- Aim of the exercise:
Take the lines below beginning at the line that has "3. Check for" and stopping after the line that has "Conditional checks may", and print them exactly as they are, with no other lines.

- Exercise input:
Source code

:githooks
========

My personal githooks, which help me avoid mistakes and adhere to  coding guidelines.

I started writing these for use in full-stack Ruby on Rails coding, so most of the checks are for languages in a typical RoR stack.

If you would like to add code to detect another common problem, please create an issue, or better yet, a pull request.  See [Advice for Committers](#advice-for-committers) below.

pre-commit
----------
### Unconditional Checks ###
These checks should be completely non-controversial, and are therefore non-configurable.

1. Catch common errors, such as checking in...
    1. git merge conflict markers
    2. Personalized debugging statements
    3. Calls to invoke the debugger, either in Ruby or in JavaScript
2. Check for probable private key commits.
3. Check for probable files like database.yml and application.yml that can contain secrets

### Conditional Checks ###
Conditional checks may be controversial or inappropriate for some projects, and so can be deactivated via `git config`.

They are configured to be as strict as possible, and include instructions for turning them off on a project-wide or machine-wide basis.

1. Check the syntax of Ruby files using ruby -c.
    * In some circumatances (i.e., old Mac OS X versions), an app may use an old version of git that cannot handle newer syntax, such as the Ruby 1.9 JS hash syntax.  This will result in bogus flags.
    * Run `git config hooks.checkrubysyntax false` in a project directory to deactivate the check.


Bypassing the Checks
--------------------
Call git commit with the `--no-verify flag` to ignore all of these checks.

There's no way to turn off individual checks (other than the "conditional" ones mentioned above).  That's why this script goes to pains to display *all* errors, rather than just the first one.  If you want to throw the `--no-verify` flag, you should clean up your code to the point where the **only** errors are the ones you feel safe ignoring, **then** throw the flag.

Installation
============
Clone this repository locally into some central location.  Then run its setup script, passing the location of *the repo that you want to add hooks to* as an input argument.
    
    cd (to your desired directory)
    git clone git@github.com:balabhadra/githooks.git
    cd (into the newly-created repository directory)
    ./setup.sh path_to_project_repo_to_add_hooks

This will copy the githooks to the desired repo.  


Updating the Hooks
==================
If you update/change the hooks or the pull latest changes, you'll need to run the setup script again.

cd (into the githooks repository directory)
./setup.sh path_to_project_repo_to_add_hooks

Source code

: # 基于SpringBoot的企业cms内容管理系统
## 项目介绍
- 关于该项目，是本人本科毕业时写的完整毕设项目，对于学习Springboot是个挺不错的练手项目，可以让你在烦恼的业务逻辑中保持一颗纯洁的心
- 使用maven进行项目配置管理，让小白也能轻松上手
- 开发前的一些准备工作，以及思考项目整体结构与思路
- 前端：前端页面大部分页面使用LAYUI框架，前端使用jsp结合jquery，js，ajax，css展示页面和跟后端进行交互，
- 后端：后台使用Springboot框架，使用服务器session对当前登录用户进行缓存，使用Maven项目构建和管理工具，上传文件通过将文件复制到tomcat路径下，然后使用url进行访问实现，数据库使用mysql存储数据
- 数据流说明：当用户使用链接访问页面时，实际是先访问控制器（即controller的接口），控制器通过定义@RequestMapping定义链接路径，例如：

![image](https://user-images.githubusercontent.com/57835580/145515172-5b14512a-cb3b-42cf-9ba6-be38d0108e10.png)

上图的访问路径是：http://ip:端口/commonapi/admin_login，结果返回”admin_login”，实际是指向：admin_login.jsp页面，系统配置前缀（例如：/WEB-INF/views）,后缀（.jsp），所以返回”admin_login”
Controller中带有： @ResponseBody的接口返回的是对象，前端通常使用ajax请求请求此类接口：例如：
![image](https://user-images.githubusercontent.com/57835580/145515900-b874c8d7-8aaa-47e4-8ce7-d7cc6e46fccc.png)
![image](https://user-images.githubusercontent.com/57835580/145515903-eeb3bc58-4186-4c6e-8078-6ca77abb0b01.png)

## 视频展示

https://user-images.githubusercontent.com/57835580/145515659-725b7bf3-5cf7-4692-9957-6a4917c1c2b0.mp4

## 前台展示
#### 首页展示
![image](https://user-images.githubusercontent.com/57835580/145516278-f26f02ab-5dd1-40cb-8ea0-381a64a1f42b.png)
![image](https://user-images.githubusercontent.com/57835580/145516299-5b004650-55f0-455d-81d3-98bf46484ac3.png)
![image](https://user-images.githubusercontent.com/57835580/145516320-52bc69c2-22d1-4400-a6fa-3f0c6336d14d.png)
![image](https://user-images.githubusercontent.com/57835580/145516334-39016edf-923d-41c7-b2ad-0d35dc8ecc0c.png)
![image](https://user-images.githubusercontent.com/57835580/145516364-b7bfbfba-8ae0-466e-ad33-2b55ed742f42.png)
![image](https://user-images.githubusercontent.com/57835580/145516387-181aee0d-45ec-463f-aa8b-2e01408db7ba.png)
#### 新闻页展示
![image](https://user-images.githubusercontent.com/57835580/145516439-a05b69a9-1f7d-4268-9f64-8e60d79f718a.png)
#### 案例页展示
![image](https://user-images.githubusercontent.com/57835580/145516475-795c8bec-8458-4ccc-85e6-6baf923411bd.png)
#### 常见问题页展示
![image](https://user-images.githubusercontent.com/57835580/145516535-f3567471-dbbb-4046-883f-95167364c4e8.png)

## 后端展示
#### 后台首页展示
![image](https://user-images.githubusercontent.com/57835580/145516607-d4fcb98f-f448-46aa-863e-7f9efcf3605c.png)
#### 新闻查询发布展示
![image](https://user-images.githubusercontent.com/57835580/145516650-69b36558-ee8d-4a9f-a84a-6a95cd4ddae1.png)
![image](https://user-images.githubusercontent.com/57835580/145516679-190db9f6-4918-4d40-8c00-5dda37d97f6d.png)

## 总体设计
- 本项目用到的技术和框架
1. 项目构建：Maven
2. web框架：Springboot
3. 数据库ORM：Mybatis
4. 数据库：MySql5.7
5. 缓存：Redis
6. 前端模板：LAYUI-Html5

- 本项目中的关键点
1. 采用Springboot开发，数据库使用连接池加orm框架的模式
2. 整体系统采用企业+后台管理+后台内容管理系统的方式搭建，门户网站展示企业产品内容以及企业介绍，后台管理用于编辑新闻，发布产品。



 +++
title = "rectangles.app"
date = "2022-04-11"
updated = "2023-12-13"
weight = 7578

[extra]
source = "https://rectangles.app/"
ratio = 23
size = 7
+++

- Solution below:
3. Check for probable files like database.yml and application.yml that can contain secrets

### Conditional Checks ###
Conditional checks may be controversial or inappropriate for some projects, and so can be deactivated via `git config`.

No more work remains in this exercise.